Испанский поэт, из лучших в своем поколении, Хосе Анхель Валенте, во второй половине 1960-х посетил Лесаму в его доме номер 162 на столичной улице Трокадеро (он практически безвыездно обитал там с 1929 года и прожил до кончины, теперь в нем музей). В позднейшем письме «учителю», как он — и далеко не он один! — называл Лесаму, Валенте вспомнил строки из лесамианского «Гимна нашему свету»:

И, пускай не изменит слух,
глаз — как гончая — днем и ночью
ищет тайное средоточье,
где огнем пламенеет Дух, —

и попытался по памяти восстановить или угадать образ кубинской столицы, выстроившийся теперь в его сознании вокруг Лесамы и его дома.

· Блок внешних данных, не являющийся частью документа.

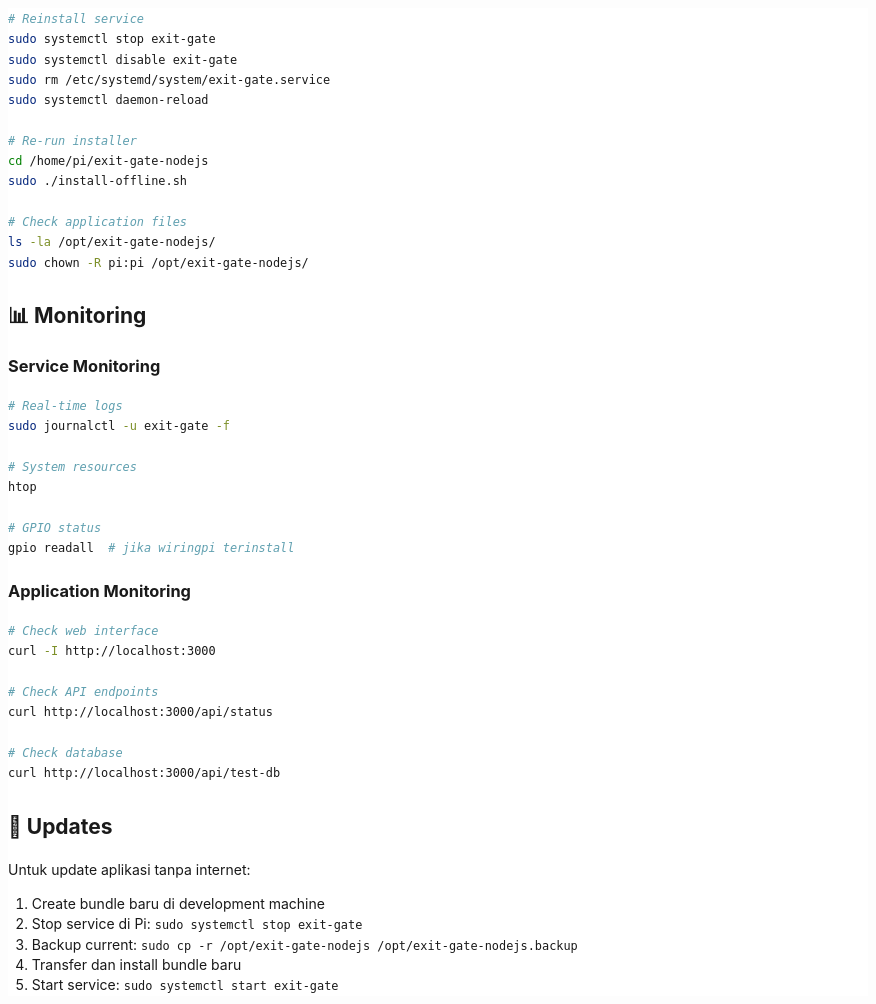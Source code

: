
 ```bash
# Reinstall service
sudo systemctl stop exit-gate
sudo systemctl disable exit-gate
sudo rm /etc/systemd/system/exit-gate.service
sudo systemctl daemon-reload

# Re-run installer
cd /home/pi/exit-gate-nodejs
sudo ./install-offline.sh

# Check application files
ls -la /opt/exit-gate-nodejs/
sudo chown -R pi:pi /opt/exit-gate-nodejs/
```

## 📊 Monitoring

### Service Monitoring
```bash
# Real-time logs
sudo journalctl -u exit-gate -f

# System resources
htop

# GPIO status
gpio readall  # jika wiringpi terinstall
```

### Application Monitoring
```bash
# Check web interface
curl -I http://localhost:3000

# Check API endpoints
curl http://localhost:3000/api/status

# Check database
curl http://localhost:3000/api/test-db
```

## 🔄 Updates

Untuk update aplikasi tanpa internet:

1. Create bundle baru di development machine
2. Stop service di Pi: `sudo systemctl stop exit-gate`
3. Backup current: `sudo cp -r /opt/exit-gate-nodejs /opt/exit-gate-nodejs.backup`
4. Transfer dan install bundle baru
5. Start service: `sudo systemctl start exit-gate`
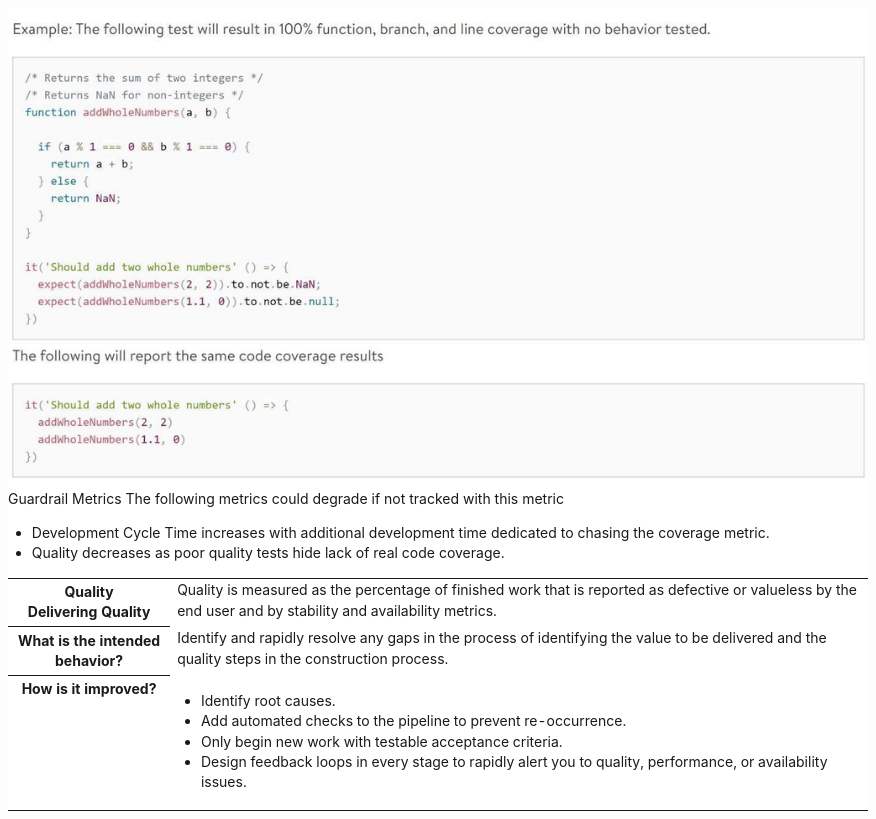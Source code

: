 <img alt="Gamed code snippet" src="__images/04b_01_code.jpg">
</td>
</tr>
<tr>
<th>Guardrail Metrics</th>
<td>The following metrics could degrade if not tracked with this metric
<ul><li>
Development Cycle Time increases with additional development time dedicated to chasing the coverage metric.</li><li>
Quality decreases as poor quality tests hide lack of real code coverage.</li></ul>
</td>
</tr>
</tbody>
</table>

<table>
<tbody>
<tr>
<th>
Quality<br>
Delivering Quality 
</th>
<td>
Quality is measured as the percentage of finished work that is reported as defective or valueless by the end user and by stability and availability metrics.
</td>
</tr>
<tr>
<th>What is the intended behavior?</th>
<td>Identify and rapidly resolve any gaps in the process of identifying the value to be delivered and the quality steps in the construction process.</td>
</tr>
<tr>
<th>How is it improved?</th>
<td><ul><li>
Identify root causes.</li><li>
Add automated checks to the pipeline to prevent re-occurrence.</li><li>
Only begin new work with testable acceptance criteria.</li><li>
Design feedback loops in every stage to rapidly alert you to quality, performance, or availability issues.</li></ul>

Он спрашивал: «…не есть ли Гавана — один из великих городов земли, хранящих тайну доступа к незримой недвижности средоточия, бесконечному покою головокружительного круговорота, растительной завязи солнечного луча?» А сам Лесама в одной из заметок гаванской сюиты раскрывал тему так: «Начиная с греческих городов, построенных на непосредственно видимом, на культуре глаза, до современных гигантских столиц, воздвигнутых как бы на видении, впечатанном в память, на бесконечных вариантах единой и сложной симфонии, гуманистическая полнота сущего противостоит безымянным силам, низшим организмам и леденящему хаосу… Так что каждый город пронизан ностальгией по Вавилонской башне и Лестнице Иакова, по бесконечно отдаляющемуся пределу и отчеканивающей сон форме». Заметим: главное и тут — ритуальная сосредоточенность, а не оргиастический хмель, раздвигающиеся границы, а не вздыбившаяся бесформенность.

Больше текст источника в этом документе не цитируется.